### Excerpted records

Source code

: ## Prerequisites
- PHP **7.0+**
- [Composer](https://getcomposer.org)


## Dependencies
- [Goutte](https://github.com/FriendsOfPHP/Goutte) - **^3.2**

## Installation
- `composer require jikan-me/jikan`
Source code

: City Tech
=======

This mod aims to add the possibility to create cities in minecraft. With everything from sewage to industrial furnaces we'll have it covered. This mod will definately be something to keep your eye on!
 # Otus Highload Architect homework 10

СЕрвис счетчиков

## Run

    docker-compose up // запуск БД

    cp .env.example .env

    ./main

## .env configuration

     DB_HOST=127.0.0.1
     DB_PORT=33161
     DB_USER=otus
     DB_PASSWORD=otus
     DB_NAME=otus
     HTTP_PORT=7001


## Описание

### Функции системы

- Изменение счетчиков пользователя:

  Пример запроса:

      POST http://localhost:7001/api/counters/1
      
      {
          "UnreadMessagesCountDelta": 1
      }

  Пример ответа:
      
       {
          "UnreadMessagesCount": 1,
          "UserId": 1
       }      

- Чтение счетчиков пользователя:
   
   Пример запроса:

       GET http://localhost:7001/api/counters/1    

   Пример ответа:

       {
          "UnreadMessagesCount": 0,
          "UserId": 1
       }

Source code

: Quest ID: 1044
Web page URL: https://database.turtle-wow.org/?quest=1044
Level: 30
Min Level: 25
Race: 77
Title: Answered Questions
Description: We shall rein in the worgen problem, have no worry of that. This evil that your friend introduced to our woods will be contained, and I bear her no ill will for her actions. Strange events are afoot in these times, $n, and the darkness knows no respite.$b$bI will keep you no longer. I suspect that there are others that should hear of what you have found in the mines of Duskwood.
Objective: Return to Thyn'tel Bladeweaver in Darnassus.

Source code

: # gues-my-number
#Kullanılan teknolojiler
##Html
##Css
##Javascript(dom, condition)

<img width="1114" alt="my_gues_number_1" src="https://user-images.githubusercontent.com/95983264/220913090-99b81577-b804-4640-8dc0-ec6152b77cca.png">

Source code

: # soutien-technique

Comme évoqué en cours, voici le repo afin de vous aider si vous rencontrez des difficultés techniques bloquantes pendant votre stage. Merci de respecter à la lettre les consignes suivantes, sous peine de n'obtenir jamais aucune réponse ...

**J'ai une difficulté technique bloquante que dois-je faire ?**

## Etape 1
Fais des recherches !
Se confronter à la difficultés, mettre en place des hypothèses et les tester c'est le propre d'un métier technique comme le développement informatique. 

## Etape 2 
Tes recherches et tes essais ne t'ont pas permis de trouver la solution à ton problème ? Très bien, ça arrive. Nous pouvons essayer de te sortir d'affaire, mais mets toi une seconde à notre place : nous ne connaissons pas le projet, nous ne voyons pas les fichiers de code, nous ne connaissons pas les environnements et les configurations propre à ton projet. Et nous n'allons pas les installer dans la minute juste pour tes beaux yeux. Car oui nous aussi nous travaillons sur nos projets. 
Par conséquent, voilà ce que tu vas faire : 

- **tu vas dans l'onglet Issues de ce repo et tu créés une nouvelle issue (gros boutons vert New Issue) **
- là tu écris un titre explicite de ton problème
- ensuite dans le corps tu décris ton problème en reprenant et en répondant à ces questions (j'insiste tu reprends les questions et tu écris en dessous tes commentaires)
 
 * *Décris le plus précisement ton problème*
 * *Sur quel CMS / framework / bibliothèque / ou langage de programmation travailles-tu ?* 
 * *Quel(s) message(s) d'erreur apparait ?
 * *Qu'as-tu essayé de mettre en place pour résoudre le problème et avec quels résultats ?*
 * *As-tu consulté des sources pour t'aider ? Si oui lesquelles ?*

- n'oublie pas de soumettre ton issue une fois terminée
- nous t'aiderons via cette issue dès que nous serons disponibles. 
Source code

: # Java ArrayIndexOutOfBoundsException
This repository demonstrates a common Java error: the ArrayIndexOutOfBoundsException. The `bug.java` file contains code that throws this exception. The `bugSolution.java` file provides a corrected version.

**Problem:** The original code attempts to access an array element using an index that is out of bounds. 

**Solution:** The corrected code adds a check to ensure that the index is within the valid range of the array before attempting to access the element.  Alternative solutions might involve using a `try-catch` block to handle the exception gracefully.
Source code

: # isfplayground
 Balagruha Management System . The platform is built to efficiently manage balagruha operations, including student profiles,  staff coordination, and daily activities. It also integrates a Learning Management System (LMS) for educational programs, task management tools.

### What you will do
Copy out, in full, each line above that has the word "Пример" in it.

### Result of this exercise
  Пример запроса:
  Пример ответа:
   Пример запроса:
   Пример ответа:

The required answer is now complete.